Goal of the exercise: Restate all entries exactly.

*** Opening of Data supplied ***

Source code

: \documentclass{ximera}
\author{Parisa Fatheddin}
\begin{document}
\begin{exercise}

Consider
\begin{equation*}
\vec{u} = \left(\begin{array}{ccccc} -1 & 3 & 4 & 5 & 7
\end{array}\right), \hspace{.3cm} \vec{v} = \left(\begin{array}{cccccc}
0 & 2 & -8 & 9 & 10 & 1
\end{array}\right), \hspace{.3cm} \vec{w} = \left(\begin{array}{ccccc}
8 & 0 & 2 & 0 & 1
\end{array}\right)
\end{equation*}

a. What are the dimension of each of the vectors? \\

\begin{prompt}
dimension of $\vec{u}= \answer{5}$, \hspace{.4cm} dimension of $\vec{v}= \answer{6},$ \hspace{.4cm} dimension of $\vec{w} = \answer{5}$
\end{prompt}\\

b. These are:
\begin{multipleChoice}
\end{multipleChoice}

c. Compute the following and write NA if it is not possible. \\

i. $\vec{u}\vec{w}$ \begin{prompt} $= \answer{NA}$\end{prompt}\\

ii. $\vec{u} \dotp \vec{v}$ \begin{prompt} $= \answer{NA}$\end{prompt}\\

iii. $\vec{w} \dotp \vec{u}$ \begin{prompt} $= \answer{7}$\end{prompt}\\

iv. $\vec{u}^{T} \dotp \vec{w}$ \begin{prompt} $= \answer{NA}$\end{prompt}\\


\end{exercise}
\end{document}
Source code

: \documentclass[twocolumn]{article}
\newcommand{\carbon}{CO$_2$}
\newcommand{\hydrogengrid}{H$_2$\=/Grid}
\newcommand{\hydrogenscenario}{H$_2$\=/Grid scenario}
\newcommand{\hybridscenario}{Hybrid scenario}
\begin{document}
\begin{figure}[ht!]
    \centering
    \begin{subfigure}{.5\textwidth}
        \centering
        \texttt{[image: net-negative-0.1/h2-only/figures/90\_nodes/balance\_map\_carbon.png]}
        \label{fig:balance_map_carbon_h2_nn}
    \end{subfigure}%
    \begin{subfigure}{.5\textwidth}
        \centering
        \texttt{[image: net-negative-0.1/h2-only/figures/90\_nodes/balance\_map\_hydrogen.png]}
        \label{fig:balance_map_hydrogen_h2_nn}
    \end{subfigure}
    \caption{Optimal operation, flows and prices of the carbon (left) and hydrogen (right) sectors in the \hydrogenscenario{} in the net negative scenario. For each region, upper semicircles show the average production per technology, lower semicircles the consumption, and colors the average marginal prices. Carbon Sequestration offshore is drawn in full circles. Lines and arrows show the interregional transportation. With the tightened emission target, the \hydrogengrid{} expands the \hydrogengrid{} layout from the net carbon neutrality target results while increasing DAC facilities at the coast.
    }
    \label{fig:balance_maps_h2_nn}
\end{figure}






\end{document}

*** Close of Data supplied ***

Reply:
Source code

: \documentclass{ximera}
\author{Parisa Fatheddin}
\begin{document}
\begin{exercise}

Consider
\begin{equation*}
\vec{u} = \left(\begin{array}{ccccc} -1 & 3 & 4 & 5 & 7
\end{array}\right), \hspace{.3cm} \vec{v} = \left(\begin{array}{cccccc}
0 & 2 & -8 & 9 & 10 & 1
\end{array}\right), \hspace{.3cm} \vec{w} = \left(\begin{array}{ccccc}
8 & 0 & 2 & 0 & 1
\end{array}\right)
\end{equation*}

a. What are the dimension of each of the vectors? \\

\begin{prompt}
dimension of $\vec{u}= \answer{5}$, \hspace{.4cm} dimension of $\vec{v}= \answer{6},$ \hspace{.4cm} dimension of $\vec{w} = \answer{5}$
\end{prompt}\\

b. These are:
\begin{multipleChoice}
\end{multipleChoice}

c. Compute the following and write NA if it is not possible. \\

i. $\vec{u}\vec{w}$ \begin{prompt} $= \answer{NA}$\end{prompt}\\

ii. $\vec{u} \dotp \vec{v}$ \begin{prompt} $= \answer{NA}$\end{prompt}\\

iii. $\vec{w} \dotp \vec{u}$ \begin{prompt} $= \answer{7}$\end{prompt}\\

iv. $\vec{u}^{T} \dotp \vec{w}$ \begin{prompt} $= \answer{NA}$\end{prompt}\\


\end{exercise}
\end{document}
Source code

: \documentclass[twocolumn]{article}
\newcommand{\carbon}{CO$_2$}
\newcommand{\hydrogengrid}{H$_2$\=/Grid}
\newcommand{\hydrogenscenario}{H$_2$\=/Grid scenario}
\newcommand{\hybridscenario}{Hybrid scenario}
\begin{document}
\begin{figure}[ht!]
    \centering
    \begin{subfigure}{.5\textwidth}
        \centering
        \texttt{[image: net-negative-0.1/h2-only/figures/90\_nodes/balance\_map\_carbon.png]}
        \label{fig:balance_map_carbon_h2_nn}
    \end{subfigure}%
    \begin{subfigure}{.5\textwidth}
        \centering
        \texttt{[image: net-negative-0.1/h2-only/figures/90\_nodes/balance\_map\_hydrogen.png]}
        \label{fig:balance_map_hydrogen_h2_nn}
    \end{subfigure}
    \caption{Optimal operation, flows and prices of the carbon (left) and hydrogen (right) sectors in the \hydrogenscenario{} in the net negative scenario. For each region, upper semicircles show the average production per technology, lower semicircles the consumption, and colors the average marginal prices. Carbon Sequestration offshore is drawn in full circles. Lines and arrows show the interregional transportation. With the tightened emission target, the \hydrogengrid{} expands the \hydrogengrid{} layout from the net carbon neutrality target results while increasing DAC facilities at the coast.
    }
    \label{fig:balance_maps_h2_nn}
\end{figure}






\end{document}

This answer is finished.